You are viewing a plain text version of this content. The canonical link for it is here.
Posted to solr-user@lucene.apache.org by Tod <li...@gmail.com> on 2012/01/25 16:41:44 UTC

Indexing Using XML Message

I have a local data store containing a host of different document types. 
  This data store is separate from a remote Solr install making 
streaming not an option.  Instead I'd like to generate an XML file that 
contains all of the documents including content and metadata.
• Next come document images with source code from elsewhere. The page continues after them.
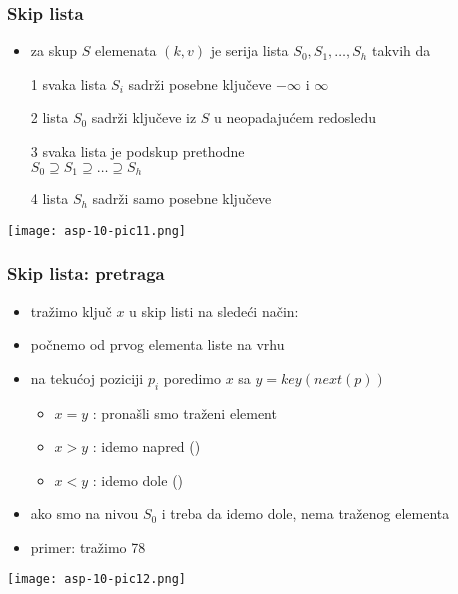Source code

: \documentclass[compress]{beamer}
\begin{document}
\begin{frame}[fragile]
  \frametitle{Skip lista}
  \begin{itemize}
    \item {} za skup $S$ elemenata $(k, v)$ je serija lista $S_0, S_1, \ldots, S_h$ takvih da
    \item[1] svaka lista $S_i$ sadrži posebne ključeve $-\infty$ i $\infty$
    \item[2] lista $S_0$ sadrži ključeve iz $S$ u neopadajućem redosledu
    \item[3] svaka lista je podskup prethodne \\
    $S_0 \supseteq S_1 \supseteq \ldots \supseteq S_h$
    \item[4] lista $S_h$ sadrži samo posebne ključeve 
  \end{itemize}
  \begin{center}
    \texttt{[image: asp-10-pic11.png]}
  \end{center}
\end{frame}

\begin{frame}[fragile]
  \frametitle{Skip lista: pretraga}
  \begin{itemize}
    \item tražimo ključ $x$ u skip listi na sledeći način:
    \item počnemo od prvog elementa liste na vrhu
    \item na tekućoj poziciji $p_i$ poredimo $x$ sa $y = key(next(p))$
    \begin{itemize}
      \item $x = y$ : pronašli smo traženi element
      \item $x > y$ : idemo napred ()
      \item $x < y$ : idemo dole ()
    \end{itemize}
    \item ako smo na nivou $S_0$ i treba da idemo dole, nema traženog elementa
    \item primer: tražimo 78
  \end{itemize}
  \begin{center}
    \texttt{[image: asp-10-pic12.png]}
  \end{center}
\end{frame}
\end{document}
What would be the most appropriate way to accomplish this?  I could use 
the Tika CLI to generate XML but I'm not sure it would work or that its 
the most efficient way to handle things.  Can anyone offer some suggestions?


Thanks - Tod

Re: Indexing Using XML Message

Posted by Erick Erickson <er...@gmail.com>.
So you can't even communicate with the remote Solr process by HTTP?
Because if you can, SolrJ would work.

Otherwise, you're stuck with creating a bunch of Solr-style XML
documents, they have a simple format. See the example/exampleDocs
directory in the standard distribution. You'll have to parse the
separate document types and put your required data into the Solr
XML format...

But I really don't understand why you need to. A Solr installation
that you can't get to via http is pretty useless, although I suppose
there can be security setups that preclude this. Assuming you can
get there via http, consider a SolrJ program combined with Tika to
parse the docs you have in all these formats and send them to Solr
via SolrJ...

Best
Erick

On Wed, Jan 25, 2012 at 7:41 AM, Tod <li...@gmail.com> wrote:
> I have a local data store containing a host of different document types.
>  This data store is separate from a remote Solr install making streaming not
> an option.  Instead I'd like to generate an XML file that contains all of
> the documents including content and metadata.
>
> What would be the most appropriate way to accomplish this?  I could use the
> Tika CLI to generate XML but I'm not sure it would work or that its the most
> efficient way to handle things.  Can anyone offer some suggestions?
>
>
> Thanks - Tod